Prima di entrare si ricontrollò i capelli, aveva rimesso a posto la sua coda di cavallo senza uno specchio e non era certa di avere fatto un buon lavoro. Quegli incontri apparivano rischiosi; erano in guerra, e in qualche modo in quel posto sembrava che fossero quasi di due fazioni differenti. Si era accorta di come la guardavano i militari provenienti dalle altre basi. Non voleva creare problemi a Troy più di quanti non ne avesse già. La storia della sua squadra sterminata assumeva toni sempre più inquietanti ogni volta che la sentiva raccontare. Troy che era impazzito, o venduto, o Mutante; in ogni caso, lui aveva eliminato la sua squadra e nessuno lo voleva più accanto. Solo qualcuno degli uomini di Sili e tutti i cacciatori ancora in grado di uscire in missione. C'era una specie di epidemia, un'influenza che rendeva febbricitante almeno un quarto dei J. Si sperava che non fosse contagiosa al punto da fermare tutti loro. I più gravi, Jonas e Jamal, erano in infermeria. Jane sapeva di alcuni altri Reagenti affetti dalla stessa malattia, ma non li conosceva.

La porta dell'infermeria si aprì e Jane quasi si scontrò con un infermiere che stava uscendo, alto e imponente. Alzò gli occhi e lo osservò, scusandosi. Il volto le era familiare. Non era certa di averlo conosciuto, forse l'aveva solo visto lì nelle sue visite a Joanne. Fece per entrare, ma si fermò quando sentì il suo odore. L'odore del suo respiro era buono. Si girò a guardarlo di nuovo negli occhi. Era lui. Quello dell'ultimo contatto con Adam.
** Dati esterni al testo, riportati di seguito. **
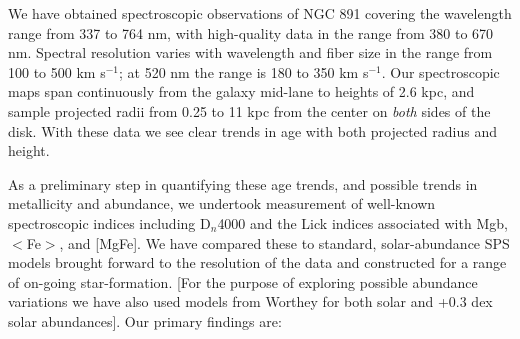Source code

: 
We have obtained spectroscopic observations of NGC 891 covering the
wavelength range from 337 to 764 nm, with high-quality data in the
range from 380 to 670 nm. Spectral resolution varies with wavelength
and fiber size in the range from 100 to 500 km s$^{-1}$; at 520 nm the
range is 180 to 350 km s$^{-1}$. Our spectroscopic maps span continuously
from the galaxy mid-lane to heights of 2.6 kpc, and sample projected
radii from 0.25 to 11 kpc from the center on {\it both} sides of the
disk. With these data we see clear trends in age with both projected
radius and height.

As a preliminary step in quantifying these age trends, and possible
trends in metallicity and abundance, we undertook measurement of
well-known spectroscopic indices including D$_n$4000 and the Lick
indices associated with Mgb, $<$Fe$>$, and [MgFe]. We have compared
these to standard, solar-abundance SPS models brought forward to the
resolution of the data and constructed for a range of on-going
star-formation. [For the purpose of exploring possible abundance
  variations we have also used models from Worthey for both solar and
  +0.3 dex solar abundances]. Our primary findings are:


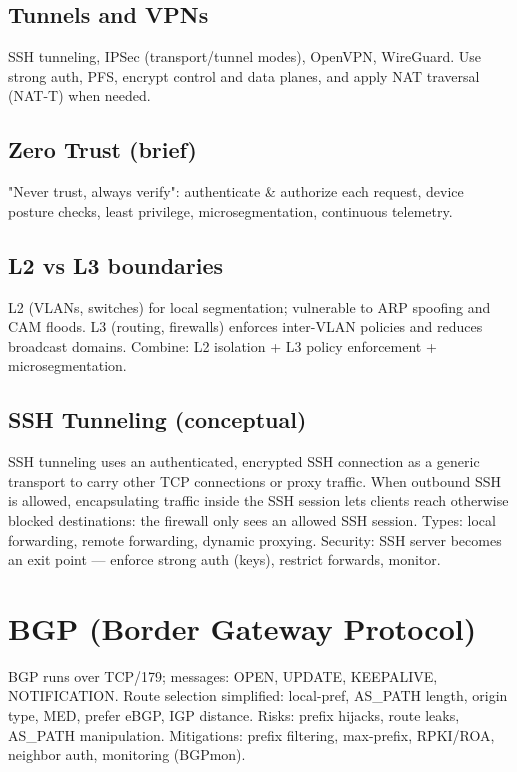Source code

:\documentclass[11pt]{article}
\begin{document}
\subsection{Tunnels and VPNs}
SSH tunneling, IPSec (transport/tunnel modes), OpenVPN, WireGuard. Use strong auth, PFS, encrypt control and data planes, and apply NAT traversal (NAT-T) when needed.

\subsection{Zero Trust (brief)}
"Never trust, always verify": authenticate & authorize each request, device posture checks, least privilege, microsegmentation, continuous telemetry.

\subsection{L2 vs L3 boundaries}
L2 (VLANs, switches) for local segmentation; vulnerable to ARP spoofing and CAM floods. L3 (routing, firewalls) enforces inter-VLAN policies and reduces broadcast domains. Combine: L2 isolation + L3 policy enforcement + microsegmentation.

\subsection{SSH Tunneling (conceptual)}
SSH tunneling uses an authenticated, encrypted SSH connection as a generic transport to carry other TCP connections or proxy traffic. When outbound SSH is allowed, encapsulating traffic inside the SSH session lets clients reach otherwise blocked destinations: the firewall only sees an allowed SSH session. Types: local forwarding, remote forwarding, dynamic proxying. Security: SSH server becomes an exit point — enforce strong auth (keys), restrict forwards, monitor.

\section{BGP (Border Gateway Protocol)}
BGP runs over TCP/179; messages: OPEN, UPDATE, KEEPALIVE, NOTIFICATION. Route selection simplified: local-pref, AS_PATH length, origin type, MED, prefer eBGP, IGP distance. Risks: prefix hijacks, route leaks, AS_PATH manipulation. Mitigations: prefix filtering, max-prefix, RPKI/ROA, neighbor auth, monitoring (BGPmon).
\end{document}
Devon si accorse dello sguardo di Jane e si bloccò anche lui per un istante.

«Non qui» le disse, «e non adesso».

In un attimo, si dileguò. Jane si sforzò di entrare in infermeria, perché quello che voleva era seguirlo e chiedergli spiegazioni, ma la sensazione di pericolo che le stava provocando un brivido lungo la schiena le diede la conferma che sarebbe stato meglio aspettare.

Entrò e preparò il suo sorriso migliore per una Joanne raggiante.
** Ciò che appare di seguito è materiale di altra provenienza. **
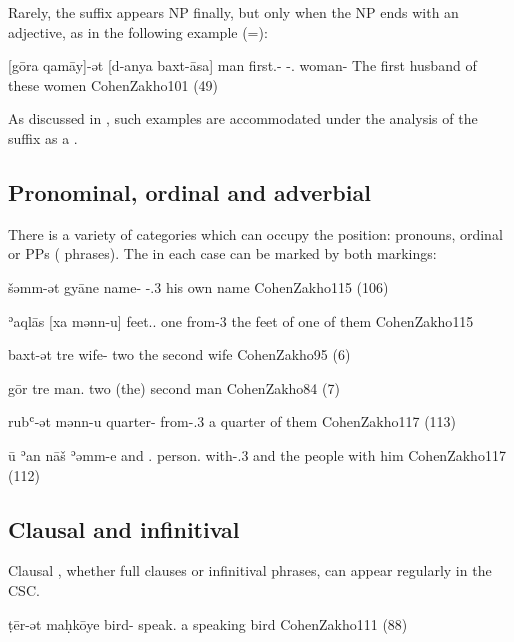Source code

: Rarely, the \cst* suffix appears NP finally, but only when the NP ends with an adjective, as in the following example (=):

{[gōra qamāy]-ət [d-anya baxt-āsa]}
{man first.\masc-\cst{} \gen-\dem.\pl{} woman-\pl}
{The first husband of these women}
{CohenZakho}{101 (49)}



As discussed in , such examples are accommodated under the analysis of the \ed suffix as a . 




\subsection{Pronominal, ordinal and adverbial \secns}
\label{ss:JZax_adv_secn}

There is a variety of categories which can occupy the \secn position: pronouns, ordinal or PPs ( phrases). The \prim in each case can be marked by both \cst* markings:

{šəmm-ət gyāne}
{name-\cst{} -\poss.3\masc}
{his own name}
	{CohenZakho}{115 (106)}
	
{ʾaqlās [xa mənn-u]}
{feet.\pl.\cst{} one from-3\pl}
{the feet of one of them}
{CohenZakho}{115}

{baxt-ət tre}
{wife-\cst{} two}
{the second wife}
{CohenZakho}{95 (6)}

{gōr tre}
	{man.\cst{} two}
{(the) second man}
{CohenZakho}{84 (7)}

{rubʿ-ət mənn-u}
{quarter-\cst{} from-\poss.3\pl}
{a quarter of them}
{CohenZakho}{117 (113)}

{ū\cb{} ʾan nāš ʾəmm-e}
{and\cb{} .\pl{} person.\cst{} with-\poss.3\masc}
{and the people with him}
{CohenZakho}{117 (112)}\antipar\newpage



\subsection{Clausal and infinitival \secns} \label{ss:JZax_clausal}
\largerpage
Clausal \secns, whether full clauses or infinitival phrases, can appear regularly in the CSC. 
	
{ṭēr-ət maḥkōye}
{bird-\cst{} speak.\inf}
{a speaking bird}
{CohenZakho}{111 (88)}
John ricadde nella mente di Adam.

Per fortuna la frequenza dei sogni era cambiata, come se Adam volesse dosarsi per non danneggiarlo ancora. Non lo aveva più visto. Tutto lo sforzo era volto a fargli esplorare quella base spettrale, occupata da fantasmi e cadaveri, che sapeva solo di morte.
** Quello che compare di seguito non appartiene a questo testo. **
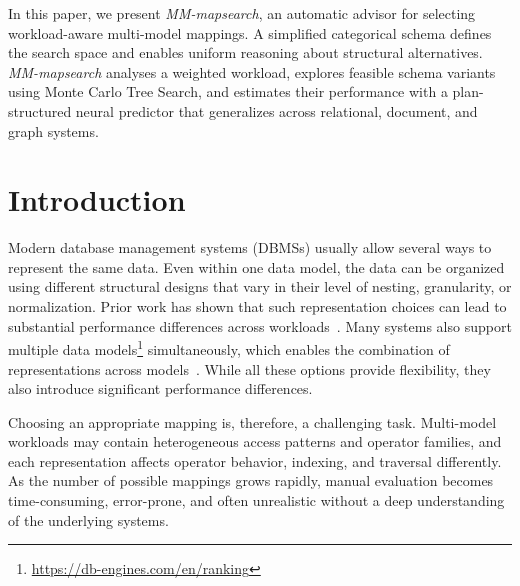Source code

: In this paper, we present \textit{MM-mapsearch}, an automatic advisor for selecting workload-aware multi-model mappings. A simplified categorical schema defines the search space and enables uniform reasoning about structural alternatives. \textit{MM-mapsearch} analyses a weighted workload, explores feasible schema variants using Monte Carlo Tree Search, and estimates their performance with a plan-structured neural predictor that generalizes across relational, document, and graph systems.



\section{Introduction}
Modern database management systems (DBMSs) usually allow several ways to represent the same data. Even within one data model, the data can be organized using different structural designs that vary in their level of nesting, granularity, or normalization. Prior work has shown that such representation choices can lead to substantial performance differences across workloads~\citep{10.1145/3183713.3199671}. Many systems also support multiple data models\footnote{\url{https://db-engines.com/en/ranking}} simultaneously, which enables the combination of representations across models~\citep{CSUR-Jiaheng}. While all these options provide flexibility, they also introduce significant performance differences. 

Choosing an appropriate mapping is, therefore, a challenging task. Multi-model workloads may contain heterogeneous access patterns and operator families, and each representation affects operator behavior, indexing, and traversal differently. As the number of possible mappings grows rapidly, manual evaluation becomes time-consuming, error-prone, and often unrealistic without a deep understanding of the underlying systems.

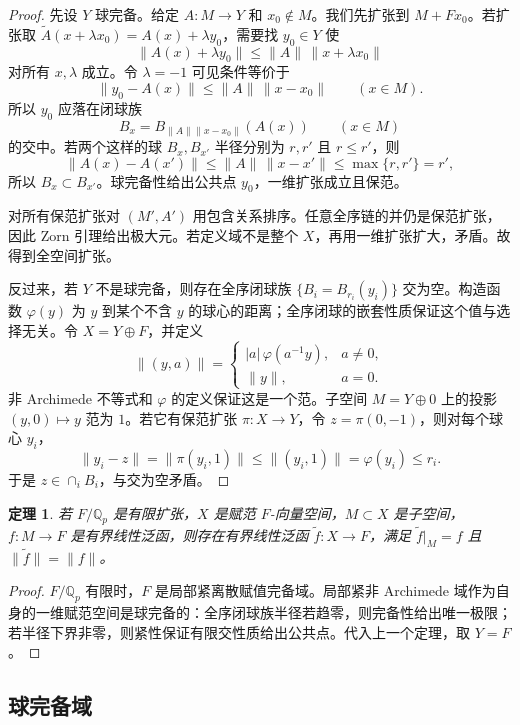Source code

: \documentclass[11pt,a4paper,openany]{ctexbook}
\numberwithin{equation}{chapter}
\newcommand{\Q}{\mathbb{Q}}
\theoremstyle{plain}
\newtheorem{theorem}{定理}[chapter]
\theoremstyle{definition}
\theoremstyle{remark}
\begin{document}
\begin{proof}
先设 $Y$ 球完备。给定 $A:M\to Y$ 和 $x_0\notin M$。我们先扩张到 $M+Fx_0$。若扩张取 $\widetilde A(x+\lambda x_0)=A(x)+\lambda y_0$，需要找 $y_0\in Y$ 使
\[
  \|A(x)+\lambda y_0\|\le \|A\|\,\|x+\lambda x_0\|
\]
对所有 $x,\lambda$ 成立。令 $\lambda=-1$ 可见条件等价于
\[
  \|y_0-A(x)\|\le \|A\|\,\|x-x_0\|\qquad(x\in M).
\]
所以 $y_0$ 应落在闭球族
\[
  B_x=B_{\|A\|\|x-x_0\|}(A(x))\qquad(x\in M)
\]
的交中。若两个这样的球 $B_x,B_{x'}$ 半径分别为 $r,r'$ 且 $r\le r'$，则
\[
  \|A(x)-A(x')\|\le \|A\|\,\|x-x'\|
  \le \max\{r,r'\}=r',
\]
所以 $B_x\subset B_{x'}$。球完备性给出公共点 $y_0$，一维扩张成立且保范。

对所有保范扩张对 $(M',A')$ 用包含关系排序。任意全序链的并仍是保范扩张，因此 Zorn 引理给出极大元。若定义域不是整个 $X$，再用一维扩张扩大，矛盾。故得到全空间扩张。

反过来，若 $Y$ 不是球完备，则存在全序闭球族 $\{B_i=B_{r_i}(y_i)\}$ 交为空。构造函数 $\varphi(y)$ 为 $y$ 到某个不含 $y$ 的球心的距离；全序闭球的嵌套性质保证这个值与选择无关。令 $X=Y\oplus F$，并定义
\[
  \|(y,a)\|=
  \begin{cases}
    |a|\,\varphi(a^{-1}y),& a\ne0,\\
    \|y\|,& a=0.
  \end{cases}
\]
非 Archimede 不等式和 $\varphi$ 的定义保证这是一个范。子空间 $M=Y\oplus0$ 上的投影 $(y,0)\mapsto y$ 范为 $1$。若它有保范扩张 $\pi:X\to Y$，令 $z=\pi(0,-1)$，则对每个球心 $y_i$，
\[
  \|y_i-z\|=\|\pi(y_i,1)\|\le \|(y_i,1)\|=\varphi(y_i)\le r_i.
\]
于是 $z\in\cap_iB_i$，与交为空矛盾。
\end{proof}

\begin{theorem}
若 $F/\Q_p$ 是有限扩张，$X$ 是赋范 $F$-向量空间，$M\subset X$ 是子空间，$f:M\to F$ 是有界线性泛函，则存在有界线性泛函 $\widetilde f:X\to F$，满足 $\widetilde f|_M=f$ 且 $\|\widetilde f\|=\|f\|$。
\end{theorem}

\begin{proof}
$F/\Q_p$ 有限时，$F$ 是局部紧离散赋值完备域。局部紧非 Archimede 域作为自身的一维赋范空间是球完备的：全序闭球族半径若趋零，则完备性给出唯一极限；若半径下界非零，则紧性保证有限交性质给出公共点。代入上一个定理，取 $Y=F$。
\end{proof}

\subsection{球完备域}
\end{document}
John si era abituato alla morte; aveva visto i Persuasori uccidere decine di persone, aveva cacciato i mostri, aveva ucciso qualcuno di loro e anche il frutto della sua inseminazione era nato nel sangue. Nessuno dei suoi figli era nato in modo naturale, le femmine avevano aiutato i piccoli a uscire squartandosi il ventre con le mani, mentre loro da dentro le sbranavano. Ma quello che vedeva ora era diverso, più inquietante: si trattava del luogo dove erano cominciate le sperimentazioni, quello dove erano terminate e quello in cui gli umani avevano ripreso a sperimentare torture al limite della vivisezione nei confronti dei Persuasori, dei Mutanti di ogni tipo e anche di alcuni semplici infetti. Volevano comprendere i limiti e le differenze tra una specie e l'altra, volevano sapere cos'era successo in quegli anni. Perché non lo sapevano, questo sembrava piuttosto chiaro. Qualcuno aveva modificato la ricerca originale e l'esperimento era sfuggito dal controllo militare, solo non si capacitavano di come fosse accaduto e di quali e quante variazioni erano state apportate al dna autentico.